Aktualności
Ważne mecze dla Polaków w Lidze Europy
W trzeciej kolejce Ligi Europy drużyny z Polakami w składzie czekają mecze na szczycie. Dynamo Kijów Tomasza Kędziory podejmie FC Kopenhaga (godz. 21:00, transmisja Polsat Sport Premium 3), a Łudogorec Razgrad, w którym grają Jacek Góralski i Jakub Świerczok zagra z Espanyolem Barcelona (godz. 18:55, transmisja Polsat Sport Premium 6). Zwycięstwa niemal zapewnią „polskim zespołom” awans do fazy pucharowej.
Mistrz Bułgarii znakomicie spisuje się zarówno w europejskich pucharach, jak i w krajowych rozgrywkach. Ostatni raz przegrał w lipcu, kiedy w eliminacjach Ligi Mistrzów uległ Ferencvarosowi Budapeszt. Łudogorec zdążył już wziąć rewanż na Węgrach, bo los skojarzył ich w grupie H Ligi Europy. W poprzedniej kolejce wygrał na wyjeździe aż 3:0, mimo że od 43. minuty grał w osłabieniu.
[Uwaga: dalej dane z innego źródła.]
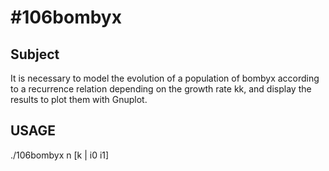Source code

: #106bombyx
==========

## Subject

It is necessary to model the evolution of a population of bombyx according to a recurrence relation depending on the growth rate kk, and display the results to plot them with Gnuplot.

## USAGE

./106bombyx n [k | i0 i1]
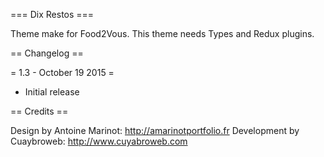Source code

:=== Dix Restos ===

Theme make for Food2Vous. 
This theme needs Types and Redux plugins.

== Changelog ==

= 1.3 - October 19 2015 =
* Initial release

== Credits ==

Design by Antoine Marinot: http://amarinotportfolio.fr
Development by Cuaybroweb: http://www.cuyabroweb.com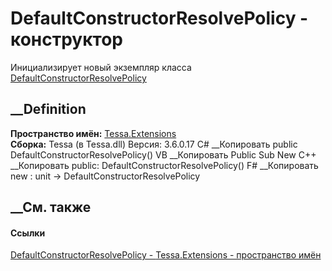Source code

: # DefaultConstructorResolvePolicy - конструктор
Инициализирует новый экземпляр класса
[DefaultConstructorResolvePolicy](T_Tessa_Extensions_DefaultConstructorResolvePolicy.htm)
##  __Definition
 **Пространство имён:** [Tessa.Extensions](N_Tessa_Extensions.htm)  
 **Сборка:** Tessa (в Tessa.dll) Версия: 3.6.0.17
C# __Копировать
     public DefaultConstructorResolvePolicy()
VB __Копировать
     Public Sub New
C++ __Копировать
     public:
    DefaultConstructorResolvePolicy()
F# __Копировать
     new : unit -> DefaultConstructorResolvePolicy
##  __См. также
#### Ссылки
[DefaultConstructorResolvePolicy -
](T_Tessa_Extensions_DefaultConstructorResolvePolicy.htm)
[Tessa.Extensions - пространство имён](N_Tessa_Extensions.htm)
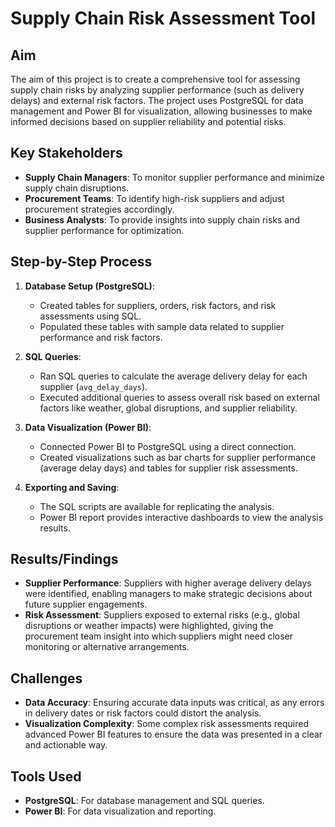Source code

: # Supply Chain Risk Assessment Tool

## Aim
The aim of this project is to create a comprehensive tool for assessing supply chain risks by analyzing supplier performance (such as delivery delays) and external risk factors. The project uses PostgreSQL for data management and Power BI for visualization, allowing businesses to make informed decisions based on supplier reliability and potential risks.

## Key Stakeholders
- **Supply Chain Managers**: To monitor supplier performance and minimize supply chain disruptions.
- **Procurement Teams**: To identify high-risk suppliers and adjust procurement strategies accordingly.
- **Business Analysts**: To provide insights into supply chain risks and supplier performance for optimization.

## Step-by-Step Process
1. **Database Setup (PostgreSQL)**:
   - Created tables for suppliers, orders, risk factors, and risk assessments using SQL.
   - Populated these tables with sample data related to supplier performance and risk factors.
   
2. **SQL Queries**:
   - Ran SQL queries to calculate the average delivery delay for each supplier (`avg_delay_days`).
   - Executed additional queries to assess overall risk based on external factors like weather, global disruptions, and supplier reliability.

3. **Data Visualization (Power BI)**:
   - Connected Power BI to PostgreSQL using a direct connection.
   - Created visualizations such as bar charts for supplier performance (average delay days) and tables for supplier risk assessments.

4. **Exporting and Saving**:
   - The SQL scripts are available for replicating the analysis.
   - Power BI report provides interactive dashboards to view the analysis results.

## Results/Findings
- **Supplier Performance**: Suppliers with higher average delivery delays were identified, enabling managers to make strategic decisions about future supplier engagements.
- **Risk Assessment**: Suppliers exposed to external risks (e.g., global disruptions or weather impacts) were highlighted, giving the procurement team insight into which suppliers might need closer monitoring or alternative arrangements.

## Challenges
- **Data Accuracy**: Ensuring accurate data inputs was critical, as any errors in delivery dates or risk factors could distort the analysis.
- **Visualization Complexity**: Some complex risk assessments required advanced Power BI features to ensure the data was presented in a clear and actionable way.

## Tools Used
- **PostgreSQL**: For database management and SQL queries.
- **Power BI**: For data visualization and reporting.

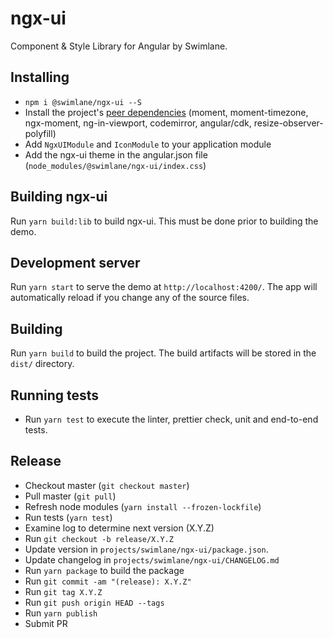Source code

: # ngx-ui

Component & Style Library for Angular by Swimlane.

## Installing

- `npm i @swimlane/ngx-ui --S`
- Install the project's [peer dependencies](https://github.com/swimlane/ngx-ui/blob/master/projects/swimlane/ngx-ui/package.json#L27) (moment, moment-timezone, ngx-moment, ng-in-viewport, codemirror, angular/cdk, resize-observer-polyfill)
- Add `NgxUIModule` and `IconModule` to your application module
- Add the ngx-ui theme in the angular.json file (`node_modules/@swimlane/ngx-ui/index.css`)

## Building ngx-ui

Run `yarn build:lib` to build ngx-ui. This must be done prior to building the demo.

## Development server

Run `yarn start` to serve the demo at `http://localhost:4200/`. The app will automatically reload if you change any of the source files.

## Building

Run `yarn build` to build the project. The build artifacts will be stored in the `dist/` directory.

## Running tests

- Run `yarn test` to execute the linter, prettier check, unit and end-to-end tests.

## Release

- Checkout master (`git checkout master`)
- Pull master (`git pull`)
- Refresh node modules (`yarn install --frozen-lockfile`)
- Run tests (`yarn test`)
- Examine log to determine next version (X.Y.Z)
- Run `git checkout -b release/X.Y.Z`
- Update version in `projects/swimlane/ngx-ui/package.json`.
- Update changelog in `projects/swimlane/ngx-ui/CHANGELOG.md`
- Run `yarn package` to build the package
- Run `git commit -am "(release): X.Y.Z"`
- Run `git tag X.Y.Z`
- Run `git push origin HEAD --tags`
- Run `yarn publish`
- Submit PR
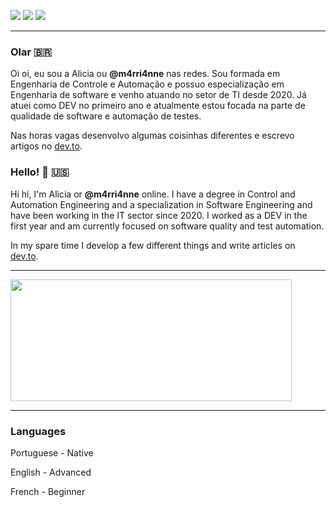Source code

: [![](https://img.shields.io/badge/Twitter-1DA1F2?style=for-the-badge&logo=twitter&logoColor=white)](https://twitter.com/m4rri4nne)
[![](https://img.shields.io/badge/LinkedIn-0077B5?style=for-the-badge&logo=linkedin&logoColor=white)](https://www.linkedin.com/in/alicia-gonçalves-paula/)
[![](https://img.shields.io/badge/dev.to-0A0A0A?style=for-the-badge&logo=dev.to&logoColor=white)](https://dev.to/m4rri4nne)

---
### Olar 🇧🇷

Oi oi, eu sou a Alicia ou **@m4rri4nne** nas redes. Sou formada em Engenharia de Controle e Automação e possuo especialização em Engenharia de software e venho atuando no setor de TI desde 2020. Já atuei como DEV no primeiro ano e atualmente estou focada na parte de qualidade de software e automação de testes. 

Nas horas vagas desenvolvo algumas coisinhas diferentes e escrevo artigos no [dev.to](https://dev.to/m4rri4nne). 


### Hello! 👋 🇺🇸

Hi hi, I'm Alicia or **@m4rri4nne** online. I have a degree in Control and Automation Engineering and a specialization in Software Engineering and have been working in the IT sector since 2020. I worked as a DEV in the first year and am currently focused on software quality and test automation.

In my spare time I develop a few different things and write articles on [dev.to](https://dev.to/m4rri4nne).

--- 
<a href="https://github-readme-stats-git-masterrstaa-rickstaa.vercel.app/api?username=m4rri4nne&theme=dracula">
  <img src="https://github-readme-stats-git-masterrstaa-rickstaa.vercel.app/api?username=m4rri4nne&theme=dracula" width="450" height="195">
</a>

---
### Languages

Portuguese - Native

English - Advanced 

French - Beginner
W tym spotkaniu Jacek Góralski pojawił się na boisku w drugiej połowie, a Jakuba Świerczoka zabrakło w kadrze meczowej z powodu choroby. Jeśli dodać do tego efektowną wygraną 5:1 w pierwszym meczu grupowym z CSKA Moskwa, Łudogorec przed meczem z Espanyolem ma sześć punktów i imponujący bilans bramkowy aż 8:1. Formę potwierdza też w lidze – w tym sezonie nie przegrał, a ostatnie sześć spotkań wygrał bez straty gola.
Góralski przed wyjazdem na zgrupowanie kadry narodowej zagrał w podstawowym składzie Łudogorca z Lewskim Sofia (1:0). Po powrocie z udanych meczów w reprezentacji pauzował w meczu ligowym z powodu kontuzji pleców i także w spotkaniu z Espanyolem jest występ stoi pod znakiem zapytania.
Gotowy do gry za to jest Świerczok. W ostatniej ligowej kolejce 27-letni napastnik wrócił do kadry meczowej i na boisku spędził ponad pół godziny. Jego rywal z ataku Claudio Keseru jest kontuzjowany, co może otworzyć szansę występu przed Polakiem od pierwszej minuty. Ostatni raz do siatki Świerczok trafił w połowie sierpnia. – Dwa zwycięstwa w Lidze Europy sprawiły, że jesteśmy pewniejsi siebie. Stadion będzie pełny, kibice oczekują wygranej i mam nadzieję, że piłkarze pokażą potencjał. Espanyol to najsilniejszy rywal w grupie i niech nikogo nie zwiedzie, że słabo radzi sobie w lidze. Remis? Jeśli wychodzisz na boisko z takim zamiarem, to przegrasz – mówił Stanisław Genczew, trener Łudogorca, na przedmeczowej konferencji.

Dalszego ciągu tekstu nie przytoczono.